By now, I’m sure everyone here has heard about the Tiny House phenomenon. Just enough space, ingeniously designed, possibly even portable – what’s not to love?

the entrance

Well, it gets even better. In a town just outside Atlanta, a 12 year old student has taken her love of tiny houses to the next level: Sicily Kolbeck has taken on building her own Tiny House as her school project for the year. She’s also upped the Eco Friendly ante by building her tiny house completely from from recycled and reclaimed materials, AND with crowdsourced funding. WHy?
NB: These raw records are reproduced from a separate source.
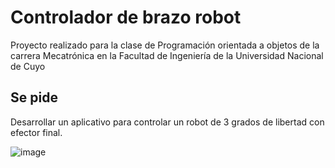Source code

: # Controlador de brazo robot

Proyecto realizado para la clase de Programación orientada a objetos de la carrera Mecatrónica en la Facultad de Ingeniería de la Universidad Nacional de Cuyo 

## Se pide

Desarrollar un aplicativo para controlar un robot de 3 grados de libertad con efector final.

![image](https://user-images.githubusercontent.com/63414974/140430692-6ddf9e39-fbc2-4717-ba32-bab7e1032af3.png)
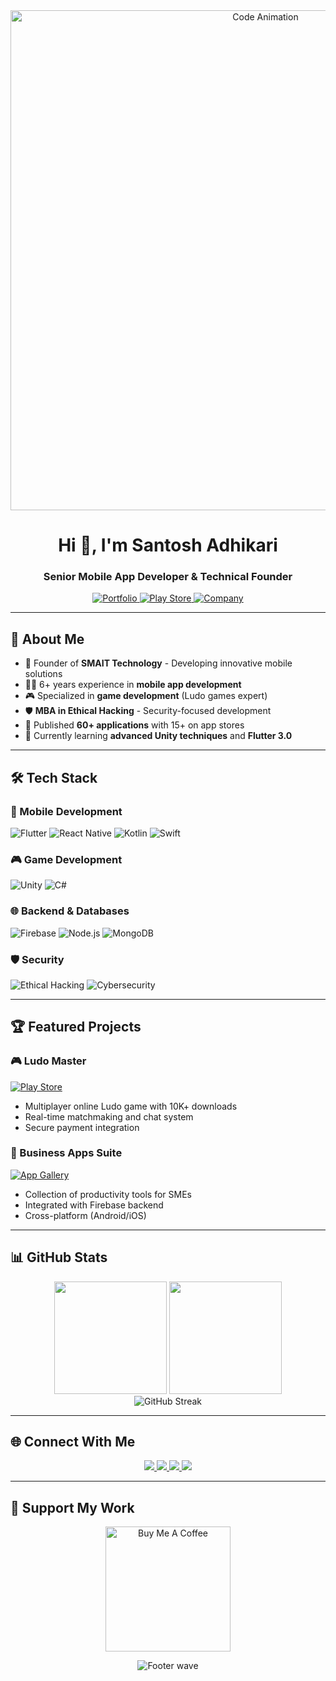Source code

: <div align="center">
  <img src="https://media.giphy.com/media/v1.Y2lkPTc5MGI3NjExcGJ1a2R2b2F5dG1xY3J4d3J2eGZ6Y2V6d2V6bGJ4aGx1ZzV1aGJ5ZyZlcD12MV9pbnRlcm5hbF9naWZfYnlfaWQmY3Q9Zw/qgQUggAC3Pfv687qPC/giphy.gif" width="800" alt="Code Animation"/>
</div>

<h1 align="center">Hi 👋, I'm Santosh Adhikari</h1>
<h3 align="center">Senior Mobile App Developer & Technical Founder</h3>

<p align="center">
  <a href="https://santoshadhikari.info.np" target="_blank">
    <img src="https://img.shields.io/badge/🌐_Portfolio-00C4B4?style=for-the-badge&logo=google-chrome&logoColor=white" alt="Portfolio"/>
  </a>
  <a href="https://play.google.com/store/apps/dev?id=8310692885659472367" target="_blank">
    <img src="https://img.shields.io/badge/📱_Play_Store-414141?style=for-the-badge&logo=google-play&logoColor=white" alt="Play Store"/>
  </a>
  <a href="https://www.smaittechnology.com.np" target="_blank">
    <img src="https://img.shields.io/badge/🚀_SMAIT_Technology-FF6F61?style=for-the-badge&logo=google-chrome&logoColor=white" alt="Company"/>
  </a>
</p>

---

## 🚀 About Me

- 🔭 Founder of **SMAIT Technology** - Developing innovative mobile solutions
- 👨‍💻 6+ years experience in **mobile app development**
- 🎮 Specialized in **game development** (Ludo games expert)
- 🛡️ **MBA in Ethical Hacking** - Security-focused development
- 📱 Published **60+ applications** with 15+ on app stores
- 🌱 Currently learning **advanced Unity techniques** and **Flutter 3.0**

---

## 🛠 Tech Stack

### 📱 Mobile Development
![Flutter](https://img.shields.io/badge/Flutter-02569B?style=for-the-badge&logo=flutter&logoColor=white)
![React Native](https://img.shields.io/badge/React_Native-61DAFB?style=for-the-badge&logo=react&logoColor=black)
![Kotlin](https://img.shields.io/badge/Kotlin-0095D5?style=for-the-badge&logo=kotlin&logoColor=white)
![Swift](https://img.shields.io/badge/Swift-FA7343?style=for-the-badge&logo=swift&logoColor=white)

### 🎮 Game Development
![Unity](https://img.shields.io/badge/Unity-000000?style=for-the-badge&logo=unity&logoColor=white)
![C#](https://img.shields.io/badge/C%23-239120?style=for-the-badge&logo=c-sharp&logoColor=white)

### 🌐 Backend & Databases
![Firebase](https://img.shields.io/badge/Firebase-FFCA28?style=for-the-badge&logo=firebase&logoColor=black)
![Node.js](https://img.shields.io/badge/Node.js-339933?style=for-the-badge&logo=nodedotjs&logoColor=white)
![MongoDB](https://img.shields.io/badge/MongoDB-47A248?style=for-the-badge&logo=mongodb&logoColor=white)

### 🛡 Security
![Ethical Hacking](https://img.shields.io/badge/Ethical_Hacking-FF6F61?style=for-the-badge&logo=lock&logoColor=white)
![Cybersecurity](https://img.shields.io/badge/Cybersecurity-0078D7?style=for-the-badge&logo=shield-check&logoColor=white)

---

## 🏆 Featured Projects

### 🎮 Ludo Master
[![Play Store](https://img.shields.io/badge/Google_Play-414141?style=for-the-badge&logo=google-play&logoColor=white)](https://play.google.com/store/apps/details?id=np.smaittechnology.ludo)

- Multiplayer online Ludo game with 10K+ downloads
- Real-time matchmaking and chat system
- Secure payment integration

### 💼 Business Apps Suite
[![App Gallery](https://img.shields.io/badge/App_Gallery-FF6F61?style=for-the-badge&logo=huawei&logoColor=white)](https://appgallery.huawei.com/#/app/C104090547)

- Collection of productivity tools for SMEs
- Integrated with Firebase backend
- Cross-platform (Android/iOS)

---

## 📊 GitHub Stats

<div align="center">
  <img height="180em" src="https://github-readme-stats.vercel.app/api?username=SANTOSHADHIKARI&show_icons=true&theme=radical&include_all_commits=true&count_private=true"/>
  <img height="180em" src="https://github-readme-stats.vercel.app/api/top-langs/?username=SANTOSHADHIKARI&layout=compact&langs_count=8&theme=radical"/>
</div>

<div align="center">
  <img src="https://github-readme-streak-stats.herokuapp.com/?user=SANTOSHADHIKARI&theme=radical" alt="GitHub Streak"/>
</div>

---

## 🌐 Connect With Me

<p align="center">
  <a href="https://linkedin.com/in/codersantoshadhikari" target="_blank">
    <img src="https://img.shields.io/badge/LinkedIn-0077B5?style=for-the-badge&logo=linkedin&logoColor=white"/>
  </a>
  <a href="https://twitter.com/santosh215" target="_blank">
    <img src="https://img.shields.io/badge/Twitter-1DA1F2?style=for-the-badge&logo=twitter&logoColor=white"/>
  </a>
  <a href="https://instagram.com/codersantoshadhikari" target="_blank">
    <img src="https://img.shields.io/badge/Instagram-E4405F?style=for-the-badge&logo=instagram&logoColor=white"/>
  </a>
  <a href="mailto:santosh.ad215@gmail.com" target="_blank">
    <img src="https://img.shields.io/badge/Gmail-D14836?style=for-the-badge&logo=gmail&logoColor=white"/>
  </a>
</p>

---

## 💖 Support My Work

<p align="center">
  <a href="https://www.buymeacoffee.com/santosh215" target="_blank">
    <img src="https://cdn.buymeacoffee.com/buttons/v2/default-yellow.png" width="200" alt="Buy Me A Coffee"/>
  </a>
</p>

<div align="center">
  <img src="https://capsule-render.vercel.app/api?type=waving&color=00C4B4&height=120&section=footer&animation=fadeIn&fontSize=40" alt="Footer wave"/>
</div>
As she says:

“I am building a tiny house to wake up in a place that I have built with my own two hands; I am also trying to be more independent and live on my own, and to show others that we can live more simply,” says Sicily. Her tiny house will be built on a trailer and will be 128 square feet with a 30 square foot loft, full bathroom, solar panels and full kitchen. “I thought about what I needed, and I don’t need a lot of space. Mostly I need a place to bake cupcakes, to read, and to hang out with friends,”

In an era where education has too often become about the test, not the application of skills, Sicily is learning math, physics and engineering all in one spectacular group project, as she and her fellow students build their own Tiny village.

The collaborative nature of the school sees the students asking thoughtful questions about design, materials and use of space. To get used to the tools needed for their projects, each student has designed their own small living space and will be building it entirely from salvaged materials, creating a tinier tiny house village; this process prompts many discussions on the nature of “stuff,” how our society works as a group, and what really matters to people.

What a fantastic way to spend a year.
You can follow her progress here:

and if you want to donate to the project, check out her indiegogo page.
See more tinyhouse photos here, here, or here.

Comments

  1. I think this project is amazing because it teaches so much to the children and i really think that it’s a great idea to have school project like that.
    It covers so many subject sustainability ,architecture,carpentry…
    I really love it and wish to Sicily all the best!
    Thank you for sharing this amazing story!

  2. This article is totally fantastic! Such an inspiring and motivating journey that this little girl is taking on! I’m really excited to keep up with her story and see how the house turns out. :) Thanks for sharing!

  3. Sicily should have her house “dried in” in the next couple weeks and she will post more pix (as will the school on the blog and FB page).

    We are expanding our school, and she said to not bother looking for a building – just a good piece of land, and she would build our house. Huge confidence builder!

    Thanks for this article; I will share it with her!

    Suzannah at HoneyFern

  4. I love this. Education and the act of actually doing is where the experience and learning happens. I can’t wait to see how the tiny house turns out. Maybe Team EcoEtsy can donate some home decorating items.

    Myra

  5. Just read another article about some 4th graders turning their classroom into a solar powered one:
    http://www.treehugger.com/clean-technology/fourth-graders-crowdfund-solar-powered-classrom.html

  6. How cute!

  7. this is amazing and inspiring!I am going to share this with my newly converted public charter school What a great project based learning experience!

  8. What a great project. This kids will learn some amazing life skills as they progress. Please give us an update in a few months so we can see how they are doing.

  9. Amazing project!
    I hope that we’ll get to see the little village in the end.

  10. I cannot wait to see this project as it progresses – what a cool idea! I hope that we are honestly moving away from the age of the McMansion, in favor of reasonable spaces for real honest living.